Matthew Collings shot down the theory immediately. Museums exist to offer neutrality, he thundered, an environment in which many readings are encouraged; isolating qualities and virtues would be reductive. Neutrality also serves a visual purpose: like is put with like to allow us to consider only relevant differences. Contemporary art galleries, he concluded, are about a plurality of meanings and approaches – but neutrality fits the art of the past: “With the art of the present, we take our chances”.

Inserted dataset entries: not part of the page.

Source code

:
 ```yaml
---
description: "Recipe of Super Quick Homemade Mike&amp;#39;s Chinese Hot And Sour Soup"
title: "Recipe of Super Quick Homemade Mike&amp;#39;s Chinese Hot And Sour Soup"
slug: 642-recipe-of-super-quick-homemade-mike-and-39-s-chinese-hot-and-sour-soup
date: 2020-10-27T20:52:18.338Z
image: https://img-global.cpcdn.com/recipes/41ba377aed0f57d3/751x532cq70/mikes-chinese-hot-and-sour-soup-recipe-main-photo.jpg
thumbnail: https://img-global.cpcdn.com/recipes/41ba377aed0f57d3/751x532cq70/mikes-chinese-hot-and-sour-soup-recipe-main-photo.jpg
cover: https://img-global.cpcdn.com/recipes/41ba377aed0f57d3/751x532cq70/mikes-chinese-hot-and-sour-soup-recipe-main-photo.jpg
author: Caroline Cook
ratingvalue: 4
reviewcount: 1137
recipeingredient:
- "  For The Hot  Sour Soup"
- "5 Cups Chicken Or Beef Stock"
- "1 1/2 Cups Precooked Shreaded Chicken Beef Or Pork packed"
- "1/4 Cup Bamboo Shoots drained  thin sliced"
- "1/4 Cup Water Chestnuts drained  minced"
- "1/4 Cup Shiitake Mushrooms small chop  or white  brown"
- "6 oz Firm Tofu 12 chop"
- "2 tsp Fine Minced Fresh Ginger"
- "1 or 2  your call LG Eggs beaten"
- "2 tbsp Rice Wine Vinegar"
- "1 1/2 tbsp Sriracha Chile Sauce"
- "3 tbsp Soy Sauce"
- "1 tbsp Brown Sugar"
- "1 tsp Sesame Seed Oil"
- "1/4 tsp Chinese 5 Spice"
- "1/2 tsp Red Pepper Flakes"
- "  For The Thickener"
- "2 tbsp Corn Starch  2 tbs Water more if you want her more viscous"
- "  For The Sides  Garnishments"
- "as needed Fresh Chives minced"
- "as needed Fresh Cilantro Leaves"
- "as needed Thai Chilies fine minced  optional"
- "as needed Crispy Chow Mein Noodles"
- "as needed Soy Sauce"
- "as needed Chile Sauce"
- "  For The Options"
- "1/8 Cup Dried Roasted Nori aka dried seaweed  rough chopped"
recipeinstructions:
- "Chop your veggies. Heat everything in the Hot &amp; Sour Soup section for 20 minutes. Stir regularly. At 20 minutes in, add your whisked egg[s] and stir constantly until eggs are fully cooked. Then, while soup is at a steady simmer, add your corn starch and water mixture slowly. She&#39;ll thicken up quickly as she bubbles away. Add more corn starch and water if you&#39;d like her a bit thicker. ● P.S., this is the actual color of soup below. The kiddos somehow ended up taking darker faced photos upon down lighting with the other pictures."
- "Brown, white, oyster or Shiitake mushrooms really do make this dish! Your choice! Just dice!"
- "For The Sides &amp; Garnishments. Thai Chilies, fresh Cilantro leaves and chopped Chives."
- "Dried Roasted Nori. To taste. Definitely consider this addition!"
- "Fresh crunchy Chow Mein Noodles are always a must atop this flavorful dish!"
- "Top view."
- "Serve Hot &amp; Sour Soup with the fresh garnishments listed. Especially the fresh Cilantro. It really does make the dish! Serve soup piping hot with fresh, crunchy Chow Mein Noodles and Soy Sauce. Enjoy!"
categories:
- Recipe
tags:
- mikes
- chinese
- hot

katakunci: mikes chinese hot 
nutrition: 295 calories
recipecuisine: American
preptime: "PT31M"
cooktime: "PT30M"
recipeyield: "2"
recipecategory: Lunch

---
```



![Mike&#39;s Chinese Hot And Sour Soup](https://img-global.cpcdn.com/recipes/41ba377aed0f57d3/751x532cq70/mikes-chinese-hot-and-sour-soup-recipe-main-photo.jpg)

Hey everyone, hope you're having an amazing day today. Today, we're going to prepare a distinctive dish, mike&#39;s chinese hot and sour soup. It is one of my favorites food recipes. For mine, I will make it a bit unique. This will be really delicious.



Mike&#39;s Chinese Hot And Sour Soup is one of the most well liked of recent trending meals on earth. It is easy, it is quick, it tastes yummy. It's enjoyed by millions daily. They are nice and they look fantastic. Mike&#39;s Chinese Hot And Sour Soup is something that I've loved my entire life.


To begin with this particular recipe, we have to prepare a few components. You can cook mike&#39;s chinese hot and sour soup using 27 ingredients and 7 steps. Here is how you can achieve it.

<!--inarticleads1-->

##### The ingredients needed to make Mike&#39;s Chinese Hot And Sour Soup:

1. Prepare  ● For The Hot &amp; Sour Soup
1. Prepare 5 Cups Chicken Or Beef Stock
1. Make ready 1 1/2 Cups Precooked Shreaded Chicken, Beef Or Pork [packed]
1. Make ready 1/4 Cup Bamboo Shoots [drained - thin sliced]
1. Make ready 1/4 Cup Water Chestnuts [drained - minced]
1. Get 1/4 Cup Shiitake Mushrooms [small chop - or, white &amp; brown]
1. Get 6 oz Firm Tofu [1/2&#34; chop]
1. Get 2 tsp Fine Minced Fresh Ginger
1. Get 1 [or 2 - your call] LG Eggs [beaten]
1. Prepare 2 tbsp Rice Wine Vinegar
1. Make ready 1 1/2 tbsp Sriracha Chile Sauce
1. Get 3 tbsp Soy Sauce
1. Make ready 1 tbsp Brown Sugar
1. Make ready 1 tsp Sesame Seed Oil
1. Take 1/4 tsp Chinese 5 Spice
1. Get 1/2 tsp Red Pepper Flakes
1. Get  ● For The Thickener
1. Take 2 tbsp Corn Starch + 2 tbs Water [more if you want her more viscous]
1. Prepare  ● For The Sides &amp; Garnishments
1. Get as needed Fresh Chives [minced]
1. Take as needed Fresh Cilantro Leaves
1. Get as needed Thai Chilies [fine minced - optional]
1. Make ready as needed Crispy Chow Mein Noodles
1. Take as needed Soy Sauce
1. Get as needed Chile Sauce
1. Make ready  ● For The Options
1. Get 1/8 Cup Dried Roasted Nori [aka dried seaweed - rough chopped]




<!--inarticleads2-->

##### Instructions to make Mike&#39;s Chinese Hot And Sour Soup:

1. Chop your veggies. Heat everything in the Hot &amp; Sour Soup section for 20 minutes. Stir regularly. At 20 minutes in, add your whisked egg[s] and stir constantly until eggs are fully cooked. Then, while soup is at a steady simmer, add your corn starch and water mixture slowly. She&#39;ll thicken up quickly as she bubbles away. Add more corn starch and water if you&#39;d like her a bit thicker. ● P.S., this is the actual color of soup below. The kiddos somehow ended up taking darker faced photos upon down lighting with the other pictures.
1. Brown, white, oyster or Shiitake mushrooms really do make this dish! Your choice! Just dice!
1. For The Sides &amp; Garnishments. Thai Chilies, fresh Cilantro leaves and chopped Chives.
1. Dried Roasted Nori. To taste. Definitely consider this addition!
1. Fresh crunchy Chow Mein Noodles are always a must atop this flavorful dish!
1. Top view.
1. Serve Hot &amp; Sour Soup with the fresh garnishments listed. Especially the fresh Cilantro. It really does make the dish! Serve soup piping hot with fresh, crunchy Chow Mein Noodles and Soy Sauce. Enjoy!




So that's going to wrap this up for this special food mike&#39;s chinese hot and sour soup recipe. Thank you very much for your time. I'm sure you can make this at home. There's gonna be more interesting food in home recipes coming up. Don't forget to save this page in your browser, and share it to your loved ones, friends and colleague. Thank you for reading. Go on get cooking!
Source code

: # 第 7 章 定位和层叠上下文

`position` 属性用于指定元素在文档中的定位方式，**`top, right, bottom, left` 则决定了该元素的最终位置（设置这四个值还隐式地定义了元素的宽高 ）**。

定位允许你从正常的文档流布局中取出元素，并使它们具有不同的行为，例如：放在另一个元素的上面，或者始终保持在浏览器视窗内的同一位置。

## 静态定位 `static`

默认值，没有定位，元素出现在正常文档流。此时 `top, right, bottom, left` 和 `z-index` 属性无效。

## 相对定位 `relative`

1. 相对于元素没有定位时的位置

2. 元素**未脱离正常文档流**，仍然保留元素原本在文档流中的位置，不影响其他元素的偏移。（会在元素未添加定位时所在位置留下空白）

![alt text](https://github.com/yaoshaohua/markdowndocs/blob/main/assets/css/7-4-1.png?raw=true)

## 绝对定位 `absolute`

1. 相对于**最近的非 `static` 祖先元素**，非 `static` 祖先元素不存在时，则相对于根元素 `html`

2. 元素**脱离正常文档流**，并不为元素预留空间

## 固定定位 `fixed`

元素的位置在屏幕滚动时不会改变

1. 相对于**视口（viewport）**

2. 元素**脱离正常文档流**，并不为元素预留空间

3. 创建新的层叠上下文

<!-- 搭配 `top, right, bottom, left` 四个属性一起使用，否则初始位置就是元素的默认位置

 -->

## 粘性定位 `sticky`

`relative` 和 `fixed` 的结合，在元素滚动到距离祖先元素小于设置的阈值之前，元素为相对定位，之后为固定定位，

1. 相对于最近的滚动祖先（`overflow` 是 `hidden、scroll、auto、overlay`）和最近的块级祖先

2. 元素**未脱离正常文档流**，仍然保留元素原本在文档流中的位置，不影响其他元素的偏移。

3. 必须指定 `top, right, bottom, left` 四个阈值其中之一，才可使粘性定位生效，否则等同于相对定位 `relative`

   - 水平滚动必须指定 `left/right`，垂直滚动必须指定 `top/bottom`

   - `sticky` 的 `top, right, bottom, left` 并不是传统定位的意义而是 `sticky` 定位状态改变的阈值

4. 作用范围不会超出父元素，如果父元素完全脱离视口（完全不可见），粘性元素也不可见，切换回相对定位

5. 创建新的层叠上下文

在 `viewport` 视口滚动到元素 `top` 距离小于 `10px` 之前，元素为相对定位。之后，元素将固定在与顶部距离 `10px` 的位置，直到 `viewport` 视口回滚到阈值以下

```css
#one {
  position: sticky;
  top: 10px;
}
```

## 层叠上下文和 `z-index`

The language of art is now so confused that it can no longer differentiate between good and bad, offered Ben Lewis. “Most of us would agree that art matters when it’s good, and longlasting”, whereas “contemporary art has become part of a marketing opportunity”. Museums have become weak in comparison to lenders, artists and celebrity culture, he concluded. Tate Modern’s Chris Dercon provided a passionate direct response to Lewis, defending the piece of art constructed from a shoebox that Lewis had targeted in his attack: “Art has got to be an experience, rather than a discourse.” With the utilisation of readymades in the art world, he said, beginning of course with Marcel Duchamp and his urinal, implementation (making it work) became as valid an approach as execution (making a work).

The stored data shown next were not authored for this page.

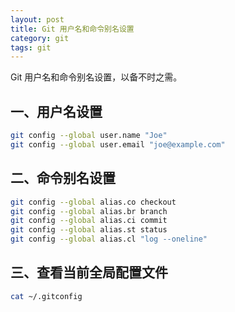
 ```yaml
---
layout: post
title: Git 用户名和命令别名设置
category: git
tags: git
---
```


Git 用户名和命令别名设置，以备不时之需。

<!--more-->

## 一、用户名设置

```bash
git config --global user.name "Joe"
git config --global user.email "joe@example.com"
```

## 二、命令别名设置

```bash
git config --global alias.co checkout
git config --global alias.br branch
git config --global alias.ci commit
git config --global alias.st status
git config --global alias.cl "log --oneline"
```

## 三、查看当前全局配置文件

```bash
cat ~/.gitconfig
```
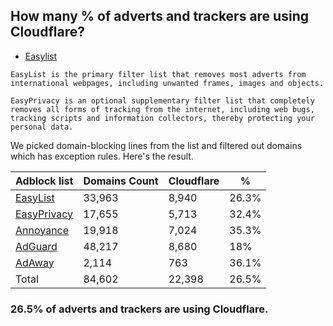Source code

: ## How many % of adverts and trackers are using Cloudflare?


- [Easylist](https://web.archive.org/web/20210516110248/https://easylist.to/)
```
EasyList is the primary filter list that removes most adverts from international webpages, including unwanted frames, images and objects.

EasyPrivacy is an optional supplementary filter list that completely removes all forms of tracking from the internet, including web bugs, tracking scripts and information collectors, thereby protecting your personal data.
```


We picked domain-blocking lines from the list and filtered out domains which has exception rules.
Here's the result.


| Adblock list | Domains Count | Cloudflare | % |
| --- | --- | --- | --- |
| [EasyList](https://easylist.to/easylist/easylist.txt) | 33,963 | 8,940 | 26.3% |
| [EasyPrivacy](https://easylist.to/easylist/easyprivacy.txt) | 17,655 | 5,713 | 32.4% |
| [Annoyance](https://secure.fanboy.co.nz/fanboy-annoyance.txt) | 19,918 | 7,024 | 35.3% |
| [AdGuard](https://adguardteam.github.io/AdGuardSDNSFilter/Filters/filter.txt) | 48,217 | 8,680 | 18% |
| [AdAway](https://raw.githubusercontent.com/AdAway/adaway.github.io/master/hosts.txt) | 2,114 | 763 | 36.1% |
| Total | 84,602 | 22,398 | 26.5% |


### 26.5% of adverts and trackers are using Cloudflare.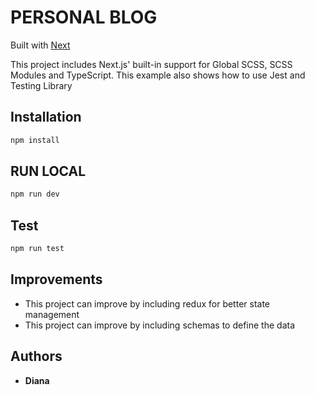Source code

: # PERSONAL BLOG

Built with [Next](https://nextjs.org/learn-pages-router/basics/create-nextjs-app/setup)

This project includes Next.js' built-in support for Global SCSS, SCSS Modules and TypeScript. This example also shows how to use Jest and Testing Library 

## Installation

```bash
npm install 
```

## RUN LOCAL

```bash
npm run dev
```

## Test
```bash
npm run test
```

## Improvements
- This project can improve by including redux for better state management
- This project can improve by including schemas to define the data

## Authors

-   **Diana**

Matthew Taylor’s contribution was less thesis, more call to arms. “Art urgently needs to play a role to help us through these difficult times,” he began, delivering the two statements he felt would be most important for our future: “We cannot have a better future as a human race if we don’t change the way we think, and behave”; and “Human beings are deeply deluded. We’re very bad at knowing what will make us happy”. We need “a substantive and ethical debate about the kind of future we want”, which is “an era of eudaumonic constructivism”. That first word means ‘conducive to happiness’, and the second that humans gather meaning from combining their experiences and ideas. Taylor’s succint conclusion was, “if we are unable to answer these sorts of questions, we’re fucked”. Sandy Nairne’s calm and tolerant response was to point out that, “Museums and galleries are good because they organise space”, “they are created so that we look at works of art and they matter to us”, and of course that “we do have the choice of time” when visiting such establishments.

Social media proved central to audience questions. Lewis enthused that “the social network of art is just about to start”, while an audience member asked why with, with 360,000 fans on Facebook, Tate felt the need to prove that its art mattered anyway? “You already have a very loyal and convinced audience”. Taylor worried that “young people perceive art as being a lifestyle choice”, whereas the experience should be that “When you go to a gallery, you should feel that you are being grabbed by the throat and told, this stuff is what you need to understand who you are”.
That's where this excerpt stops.